Scuola e giustizia riparativa: Giulietta e Romeo nella comunicazione di genere

Ci sono sere in cui il teatro smette di essere semplice finzione e diventa uno specchio necessario, un ponte gettato sopra abissi che credevamo insormontabili. È quello che è accaduto sul palcoscenico dell'auditorium dell’IC. 3 Maccioni - Deledda, teatro dell’evento finale di un percorso straordinario sulla giustizia riparativa: un progetto che ha visto collaborare, fianco a fianco, “ospiti in regime di semilibertà e gli studenti delle classi 4°I e 4°P del Liceo Scientifico e Linguistico "E. Fermi.”
La serata si è rivelata un momento di un’intensità rara, un evento straordinario e vibrante di emozione, capace di toccare le corde più profonde del cuore di tutto il pubblico presente. Al centro, il capolavoro shakespeariano di Romeo e Giulietta rivisitato da Luigi Da Porto; a guidare la nave, la mano sapiente e sensibile del regista Paolo Floris. La riuscita di questo miracolo civile e umano non è stata casuale, ma il frutto di una sinergia straordinaria tra istituzioni, professionisti e docenti.
Un ruolo fondamentale è stato svolto dalla cooperativa UT UNUM SINT e, in particolare, dalle educatrici Donata Mele e Marina Fancello, che con immensa dedizione e competenza hanno saputo gestire ogni fase e ogni delicatezza di questo complesso percorso.
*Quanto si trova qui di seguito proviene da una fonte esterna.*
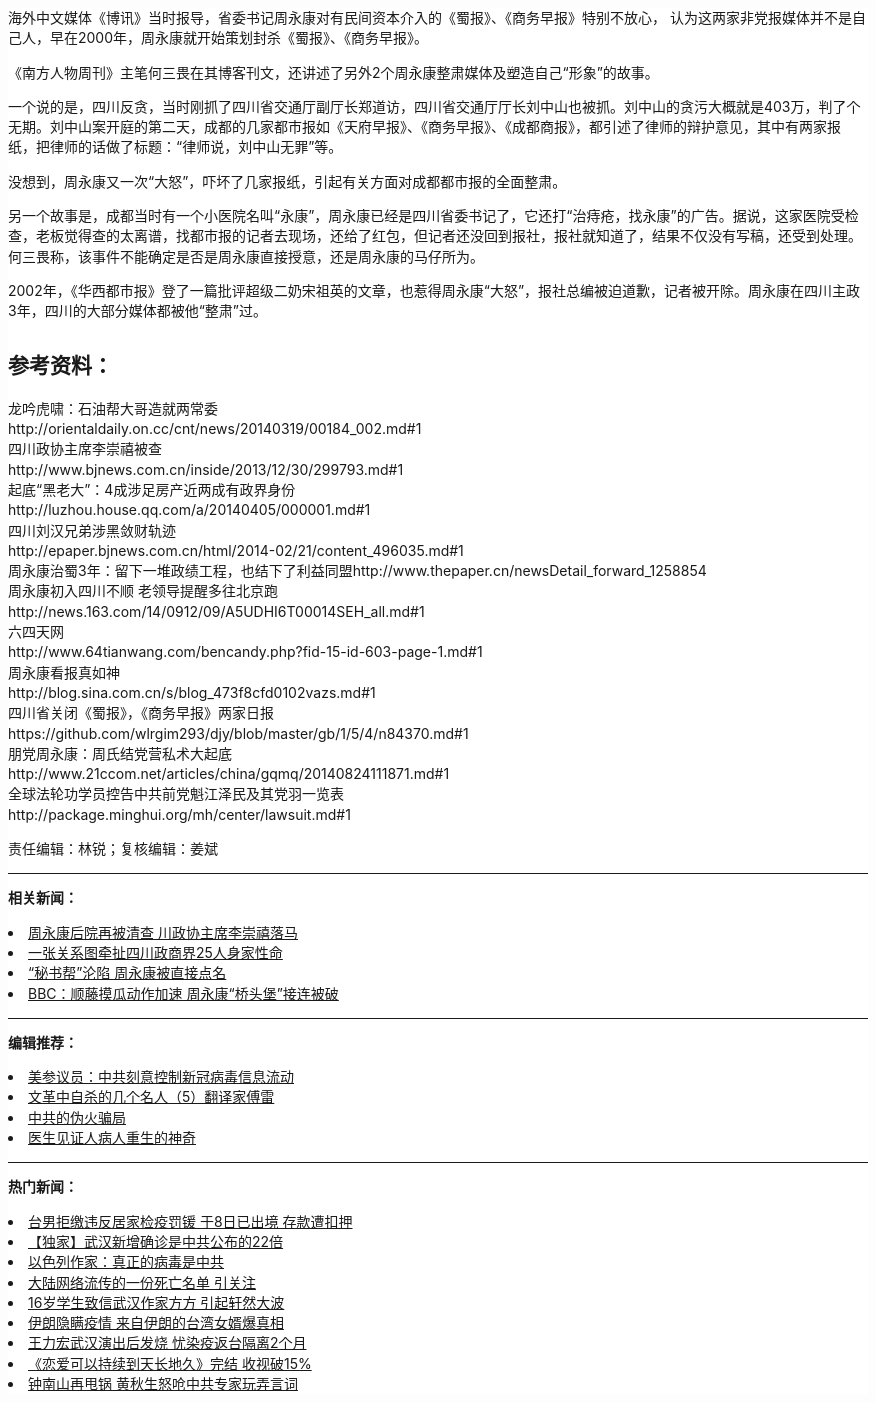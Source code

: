 <p>海外中文媒体《博讯》当时报导，省委书记周永康对有民间资本介入的《蜀报》、《商务早报》特别不放心， 认为这两家非党报媒体并不是自己人，早在2000年，周永康就开始策划封杀《蜀报》、《商务早报》。</p>
<p>《南方人物周刊》主笔何三畏在其博客刊文，还讲述了另外2个周永康整肃媒体及塑造自己“形象”的故事。</p>
<p>一个说的是，四川反贪，当时刚抓了四川省交通厅副厅长郑道访，四川省交通厅厅长刘中山也被抓。刘中山的贪污大概就是403万，判了个无期。刘中山案开庭的第二天，成都的几家都市报如《天府早报》、《商务早报》、《成都商报》，都引述了律师的辩护意见，其中有两家报纸，把律师的话做了标题：“律师说，刘中山无罪”等。</p>
<p>没想到，周永康又一次“大怒”，吓坏了几家报纸，引起有关方面对成都都市报的全面整肃。</p>
<p>另一个故事是，成都当时有一个小医院名叫“永康”，周永康已经是四川省委书记了，它还打“治痔疮，找永康”的广告。据说，这家医院受检查，老板觉得查的太离谱，找都市报的记者去现场，还给了红包，但记者还没回到报社，报社就知道了，结果不仅没有写稿，还受到处理。何三畏称，该事件不能确定是否是周永康直接授意，还是周永康的马仔所为。</p>
<p>2002年，《华西都市报》登了一篇批评超级二奶宋祖英的文章，也惹得周永康“大怒”，报社总编被迫道歉，记者被开除。周永康在四川主政3年，四川的大部分媒体都被他“整肃”过。</p>
<p><h2>参考资料：</h2>
<p>龙吟虎啸：石油帮大哥造就两常委<br />http://orientaldaily.on.cc/cnt/news/20140319/00184_002.md#1<br />四川政协主席李崇禧被查<br />http://www.bjnews.com.cn/inside/2013/12/30/299793.md#1<br />起底“黑老大”：4成涉足房产近两成有政界身份<br />http://luzhou.house.qq.com/a/20140405/000001.md#1<br />四川刘汉兄弟涉黑敛财轨迹<br />http://epaper.bjnews.com.cn/html/2014-02/21/content_496035.md#1<br />周永康治蜀3年：留下一堆政绩工程，也结下了利益同盟http://www.thepaper.cn/newsDetail_forward_1258854<br />周永康初入四川不顺 老领导提醒多往北京跑<br />http://news.163.com/14/0912/09/A5UDHI6T00014SEH_all.md#1<br />六四天网<br />http://www.64tianwang.com/bencandy.php?fid-15-id-603-page-1.md#1<br />周永康看报真如神<br />http://blog.sina.com.cn/s/blog_473f8cfd0102vazs.md#1<br />四川省关闭《蜀报》，《商务早报》两家日报<br />https://github.com/wlrgim293/djy/blob/master/gb/1/5/4/n84370.md#1<br />朋党周永康：周氏结党营私术大起底<br />http://www.21ccom.net/articles/china/gqmq/20140824111871.md#1<br />全球法轮功学员控告中共前党魁江泽民及其党羽一览表<br />http://package.minghui.org/mh/center/lawsuit.md#1</p>
<p>责任编辑：林锐；复核编辑：姜斌</p>
	
<hr>


<strong>相关新闻：</strong>
<li><a href="https://github.com/wlrgim293/djy/blob/master/gb/13/12/29/n4045567.md#1">周永康后院再被清查  川政协主席李崇禧落马</a></li>
<li><a href="https://github.com/wlrgim293/djy/blob/master/gb/14/2/15/n4084006.md#1">一张关系图牵扯四川政商界25人身家性命</a></li>
<li><a href="https://github.com/wlrgim293/djy/blob/master/gb/14/2/20/n4087414.md#1">“秘书帮”沦陷 周永康被直接点名</a></li>
<li><a href="https://github.com/wlrgim293/djy/blob/master/gb/14/2/23/n4089974.md#1">BBC：顺藤摸瓜动作加速 周永康“桥头堡”接连被破</a></li>
<hr>


<strong>编辑推荐：</strong>
<li><a href="https://github.com/onzhi266/djy/blob/master/gb/20/2/22/n11887949.md#1">美参议员：中共刻意控制新冠病毒信息流动</a></li>
<li><a href="https://github.com/tsiac2612/djy/blob/master/gb/17/12/17/n9966250.md#1" target="_blank">文革中自杀的几个名人（5）翻译家傅雷</a></li><li><a href="https://github.com/wlrgim293/djy/blob/master/gb/16/1/21/n4622075.md?dfh#1" target="_blank">中共的伪火骗局</a></li><li><a href="https://github.com/tsiac2612/djy/blob/master/gb/19/4/4/n11163148.md#1" target="_blank">医生见证人病人重生的神奇</a></li>
<hr>

<strong>热门新闻：</strong>
<li><a href="https://github.com/wlrgim293/djy/blob/master/gb/20/3/20/n11956529.md#1">台男拒缴违反居家检疫罚锾 于8日已出境 存款遭扣押</a></li>
<li><a href="https://github.com/wlrgim293/djy/blob/master/gb/20/3/18/n11950904.md#1">【独家】武汉新增确诊是中共公布的22倍</a></li>
<li><a href="https://github.com/wlrgim293/djy/blob/master/gb/20/3/18/n11950860.md#1">以色列作家：真正的病毒是中共</a></li>
<li><a href="https://github.com/wlrgim293/djy/blob/master/gb/20/3/19/n11953667.md#1">大陆网络流传的一份死亡名单 引关注</a></li>
<li><a href="https://github.com/wlrgim293/djy/blob/master/gb/20/3/19/n11953195.md#1">16岁学生致信武汉作家方方 引起轩然大波</a></li>
<li><a href="https://github.com/wlrgim293/djy/blob/master/gb/20/3/17/n11947993.md#1">伊朗隐瞒疫情 来自伊朗的台湾女婿爆真相</a></li>
<li><a href="https://github.com/wlrgim293/djy/blob/master/gb/20/3/19/n11954954.md#1">王力宏武汉演出后发烧 忧染疫返台隔离2个月</a></li>
<li><a href="https://github.com/wlrgim293/djy/blob/master/gb/20/3/18/n11949282.md#1">《恋爱可以持续到天长地久》完结 收视破15%</a></li>
<li><a href="https://github.com/wlrgim293/djy/blob/master/gb/20/3/19/n11955678.md#1">钟南山再甩锅 黄秋生怒呛中共专家玩弄言词</a></li>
All’origine di tutto questo c'è la visione e il cuore di Don Pietro Borrotzu, che ha saputo tessere le fila e creare le condizioni affinché questa utopia diventasse realtà. Una realtà che ha trovato terreno fertile grazie alla lungimiranza e alla disponibilità della Dirigente Scolastica del Liceo, Mariantonietta Ferrante, la quale ha letteralmente spalancato le porte dell’istituto. Accogliendo la sfida di ospitare prove continue e permettendo un flusso costante e naturale di persone in semilibertà, ha trasformato l’istituto in un laboratorio di inclusione pura.
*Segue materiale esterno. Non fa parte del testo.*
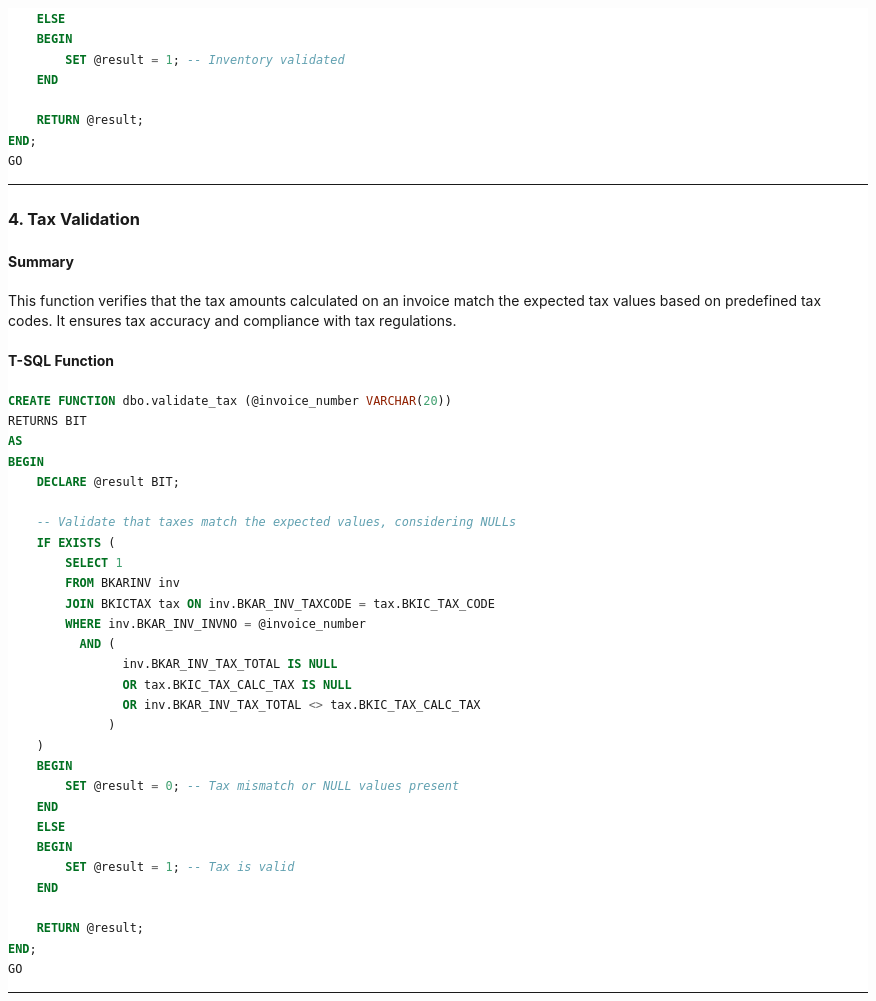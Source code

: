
 ```sql
    ELSE
    BEGIN
        SET @result = 1; -- Inventory validated
    END

    RETURN @result;
END;
GO
```

---

### 4. **Tax Validation**

#### **Summary**
This function verifies that the tax amounts calculated on an invoice match the expected tax values based on predefined tax codes. It ensures tax accuracy and compliance with tax regulations.

#### **T-SQL Function**

```sql
CREATE FUNCTION dbo.validate_tax (@invoice_number VARCHAR(20))
RETURNS BIT
AS
BEGIN
    DECLARE @result BIT;

    -- Validate that taxes match the expected values, considering NULLs
    IF EXISTS (
        SELECT 1
        FROM BKARINV inv
        JOIN BKICTAX tax ON inv.BKAR_INV_TAXCODE = tax.BKIC_TAX_CODE
        WHERE inv.BKAR_INV_INVNO = @invoice_number 
          AND (
                inv.BKAR_INV_TAX_TOTAL IS NULL 
                OR tax.BKIC_TAX_CALC_TAX IS NULL 
                OR inv.BKAR_INV_TAX_TOTAL <> tax.BKIC_TAX_CALC_TAX
              )
    )
    BEGIN
        SET @result = 0; -- Tax mismatch or NULL values present
    END
    ELSE
    BEGIN
        SET @result = 1; -- Tax is valid
    END

    RETURN @result;
END;
GO
```

---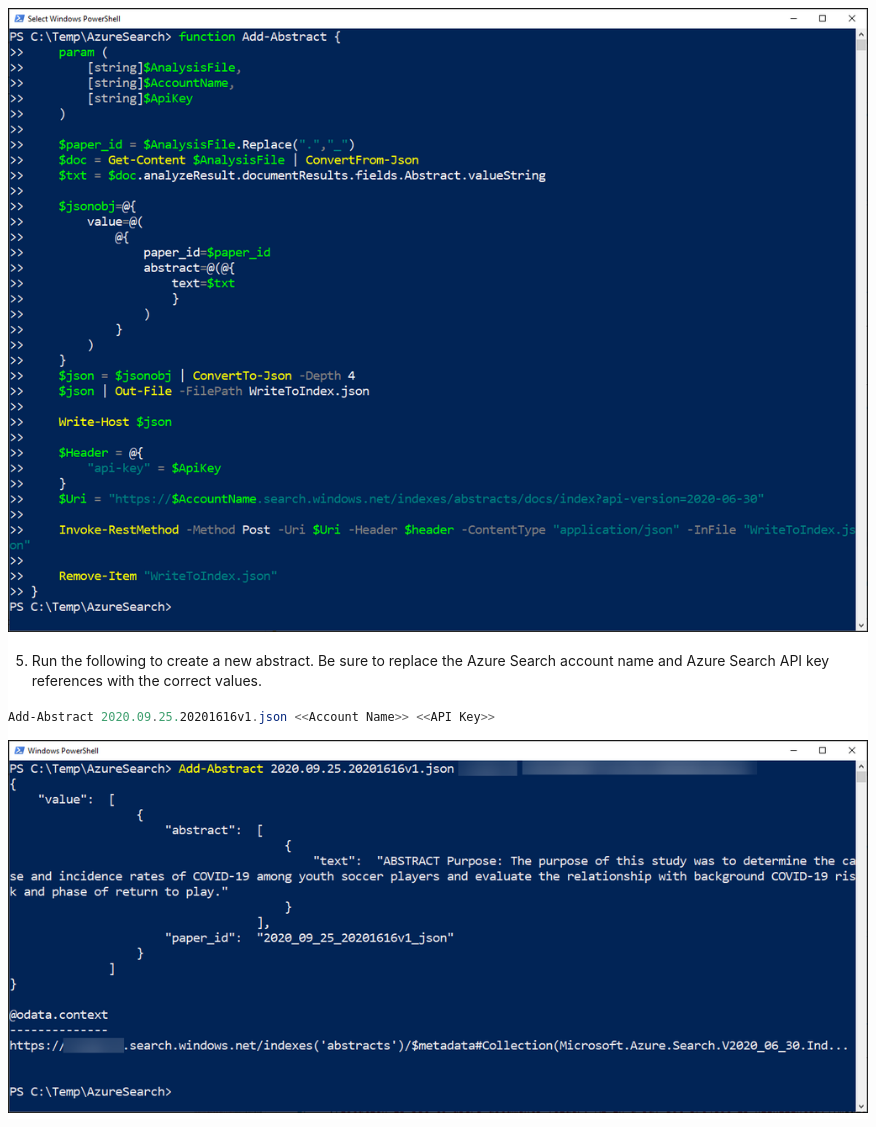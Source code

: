 ![The function to add an abstract](media/add-abstract.png)

5. Run the following to create a new abstract.  Be sure to replace the Azure Search account name and Azure Search API key references with the correct values.

```powershell
Add-Abstract 2020.09.25.20201616v1.json <<Account Name>> <<API Key>>
```

![A new abstract has been added](media/add-abstract-results.png)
A coordinare tutto il lavoro all'interno della scuola, guidando i ragazzi in questo viaggio, sono state le professoresse Maria Lucia Deiana, Teresa Mattu e Luisa Ladu, fondamentali per la preparazione e la riuscita del progetto.
Il cuore pulsante della rappresentazione è stata la scelta, coraggiosa e poetica, di non avere un solo protagonista: sul palco si sono alternati diversi Romei e altrettante Giuliette. I diversi ruoli si sono frammentati e moltiplicati tra gli alunni della 4°I e 4°P e gli altri partecipanti, offrendo una coralità straordinaria. Questa scelta ha permesso di esplorare a fondo la comunicazione di genere, dimostrando che le fragilità, le passioni, le paure e i desideri non appartengono a un singolo individuo, ma sono universali. Le parole di Shakespeare sono diventate la chiave per decodificare il presente e scardinare quei linguaggi tossici che alimentano i conflitti quotidiani.
La giustizia riparativa si è fatta carne e legame su quel palco. La freschezza degli alunni e il bagaglio complesso dei vissuti degli ex-detenuti si sono fusi in un’unica voce, dimostrando che l’incontro, il riscatto e la comprensione reciproca sono possibili.
La distanza tra "dentro" e "fuori" si è completamente annullata nell’emozione condivisa di una performance tesa, fluida e incredibilmente toccante. Gran parte del merito va alla regia di Paolo Floris e alle musiche bellissime di Pierpaolo Vacca, capaci di orchestrare un gruppo così eterogeneo senza mai cadere nella retorica, restituendo al teatro la sua funzione più alta: quella di rito collettivo, di catarsi e di educazione emotiva.
Un evento indimenticabile che lascia il segno, un esempio luminoso di come la fiducia e la cultura possano, pezzo dopo pezzo, riparare il mondo.